Hi, it is probably not just my English that I am sometimes 'hard' to understand. :rofl:
In making a challenging game, one might analyze it starting from what you said.
You begin early and conquer some of your immediate neighbors; have a large enough IC/resource base to build an armed forces that is very formidable no matter how 'strong' more distant AI countries get. Add to that, you are simply a better player than the AI.
We could divide the game like WWII, Germany gobbles a few small countries and gears up big time.
The next part is hard to code in AI behavior, have the Soviets wait and muscle up for a few years until you as Germany has become a military super-power. Next is EVEN way harder and considered AI wise still impossible, have a distant super-power gear up as well and hit over large expanse of ocean not in one direction but two and this nicely timed or staggered when you as Germany are deep inside Mother Russia.
So here there are identified at least three phases for the game to develop and handle.
A. Small countries geared to be conquered (in vanilla by the way, France is purposefully hampered with special lines of code, tailered just for this to happen and boy do players bitch if France falls to easy or not at all !! )
B. Second; It is super-power vs. super-power full at it (read Eastern Front) Again a bunch a carefully timed code-lines are utilized to keep the Soviets on track both to gear up on schedule and be 'strong' by 1943 at the latest when war is supposed turn on Germany.
C. Third bring on yet a another super-power, a DISTANT one emphasis important to battle not just the Germans but all across the planet take on and DEFEAT another power which is locked upon endless chains of islands.
Well good luck !!!
Now for us making 'what-if' battle scenarios our task is MUCH simpler yet still very difficult. That is make at least an interesting and challenging two phase game.
A. Again where you fight the first wars on a small scale with immediate neighbors.
B. Again now as super-power find some other AI super-power whether close or far ready to give you a challenge for your life.
So I ask? Has that EVER happened in playing a game? Just point A and B not to mention a on-going challenge thereafter.
From what you said already the answer is no.
So back to point one. Where do set starting IC?
Low, middle, high, or very high?
If too low, nothing of merit happens not even the first A. Unless you carefully start with a loaded deck. That is a hefty OOB at scenario start. For this will afford low IC and even low resources IF you give them a stockpile at start or ally with them.
If middle or higher IC with resources are available at scenario start, it becomes a horse-race to see who gets strongest fastest. And experienced players prove that they will always win this race.

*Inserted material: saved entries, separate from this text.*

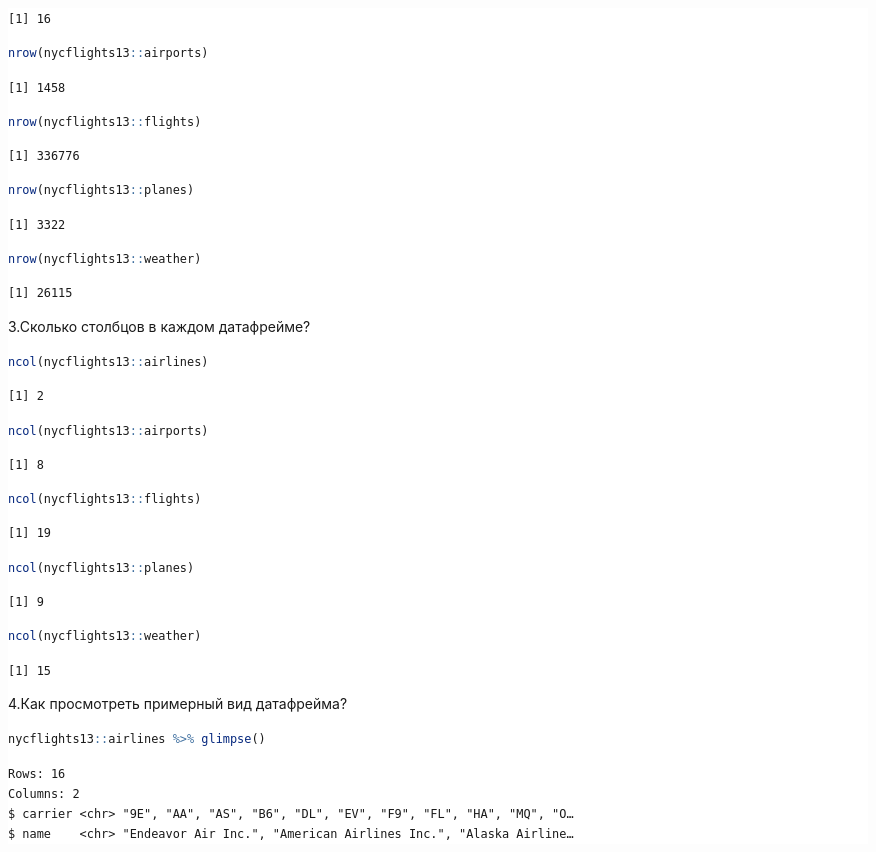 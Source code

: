     [1] 16

``` r
nrow(nycflights13::airports)
```

    [1] 1458

``` r
nrow(nycflights13::flights)
```

    [1] 336776

``` r
nrow(nycflights13::planes)
```

    [1] 3322

``` r
nrow(nycflights13::weather)
```

    [1] 26115

3.Сколько столбцов в каждом датафрейме?

``` r
ncol(nycflights13::airlines)
```

    [1] 2

``` r
ncol(nycflights13::airports)
```

    [1] 8

``` r
ncol(nycflights13::flights)
```

    [1] 19

``` r
ncol(nycflights13::planes)
```

    [1] 9

``` r
ncol(nycflights13::weather)
```

    [1] 15

4.Как просмотреть примерный вид датафрейма?

``` r
nycflights13::airlines %>% glimpse()
```

    Rows: 16
    Columns: 2
    $ carrier <chr> "9E", "AA", "AS", "B6", "DL", "EV", "F9", "FL", "HA", "MQ", "O…
    $ name    <chr> "Endeavor Air Inc.", "American Airlines Inc.", "Alaska Airline…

This is the simple breakdown.
Add some of these twists listed below and sometimes you can get the game to do both A and B nicely.
Alliances
Diplomatic prejudices and hampers
Forts and locked troops
Strong starting OOB
Peace modifiers to hamper humans who sit too long building up armed forces
Events that literally cheat by swooping in troops and IC at the 'right' times and 'conditions'
Techs plans and trading schemes that favor an up and coming AI super-power (you hope as a designer)
Keeping the occupying cost high and advantages low
Another nefarious one that CIV II utilized is automatic dog-piling on the human whenever it was numerically 'ahead'. Essentially all diplomatic actions stopped in favor of DoW on the human who had dared to get ahead.
Those are some the rich tools we can use as modders (game designers) to get a 'balanced challenging and perhaps even thus long-lasting game'. Presenting challenges to the player in the formative beginning of the game, middle and ending. A dream....
Yet, I have not yet seen this occur where it is with a formidable AI to boot.
Right now, no matter your settings, they lock in at start-up. In 1.3 it may finally be possible to have different AI strategies in the game after it is going based on WHAT the human does.